I realize that I am just about the last person ever to read this book. I’ve had it on my shelf for years, but just couldn’t do it…. the hype around it was too much and it turned me off. I’ve put it on my TBR Challenge for the past two years, and this year I’m participating in RIP X and finally, finally told myself to suck it up and read the damn thing.
I wish I hadn’t. I’m sorry, but it’s true.
Amy Dunne disappears from her home on the day of her 5th wedding anniversary to her husband Nick. Their marriage hasn’t been the greatest lately, as there was still the lingering stress over both of them losing their awesome NYC jobs and deciding to move back to Missouri to care for Nick’s ailing parents. Now Amy is missing, and the clues start adding up to homicide. It really starts to look like Nick killed her.

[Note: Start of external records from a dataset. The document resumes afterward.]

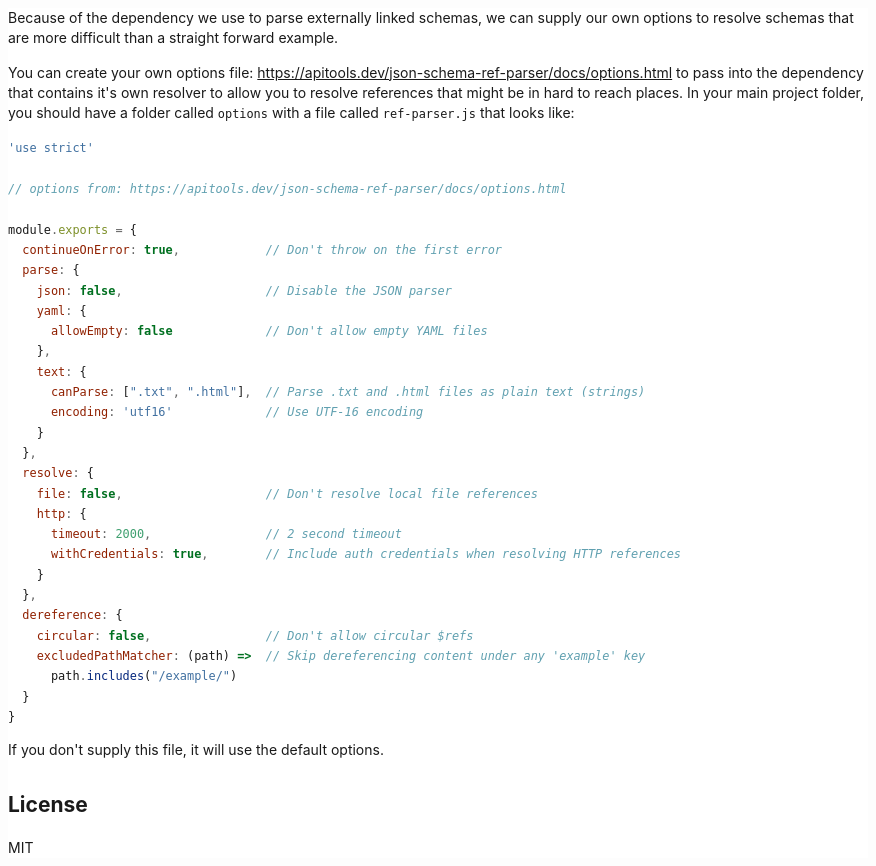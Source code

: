 Because of the dependency we use to parse externally linked schemas, we can supply our own options to resolve schemas that are more difficult than a straight forward example.

You can create your own options file: https://apitools.dev/json-schema-ref-parser/docs/options.html to pass into the dependency that contains it's own resolver to allow you to resolve references that might be in hard to reach places.  In your main project folder, you should have a folder called `options` with a file called `ref-parser.js` that looks like:

```js
'use strict'

// options from: https://apitools.dev/json-schema-ref-parser/docs/options.html

module.exports = {
  continueOnError: true,            // Don't throw on the first error
  parse: {
    json: false,                    // Disable the JSON parser
    yaml: {
      allowEmpty: false             // Don't allow empty YAML files
    },
    text: {
      canParse: [".txt", ".html"],  // Parse .txt and .html files as plain text (strings)
      encoding: 'utf16'             // Use UTF-16 encoding
    }
  },
  resolve: {
    file: false,                    // Don't resolve local file references
    http: {
      timeout: 2000,                // 2 second timeout
      withCredentials: true,        // Include auth credentials when resolving HTTP references
    }
  },
  dereference: {
    circular: false,                // Don't allow circular $refs
    excludedPathMatcher: (path) =>  // Skip dereferencing content under any 'example' key
      path.includes("/example/")
  }
}
```

If you don't supply this file, it will use the default options.

## License

MIT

I think everyone got all excited about a story with a ton of crazy twists thrown at them…. that’s my guess anyway. But in my opinion, you could see all those twists coming a mile away and they seemed crazy because they were. Crazy as in impossible. Crazy as in unbelievable. And I didn’t even like these characters. I didn’t like Nick and I didn’t like Amy. Even as the book went on and it was clear that you were supposed to soften toward one or the other, or maybe take sides on who did it? or what really happened? or who is to blame? The fact is that they both suck. I’m not one who feels like I need to bond or relate to a character to like the book – but my intense dislike of just about everyone in this book helped to kill this book for me. Maybe I like Nick’s twin sister a bit. But that’s not enough.
The story doesn’t even start to get interesting until about 100 pages in, and I really really should have just stepped away. Lesson learned.
Oh, and my husband actually liked this movie and thinks I should watch it. I think I’ll pass.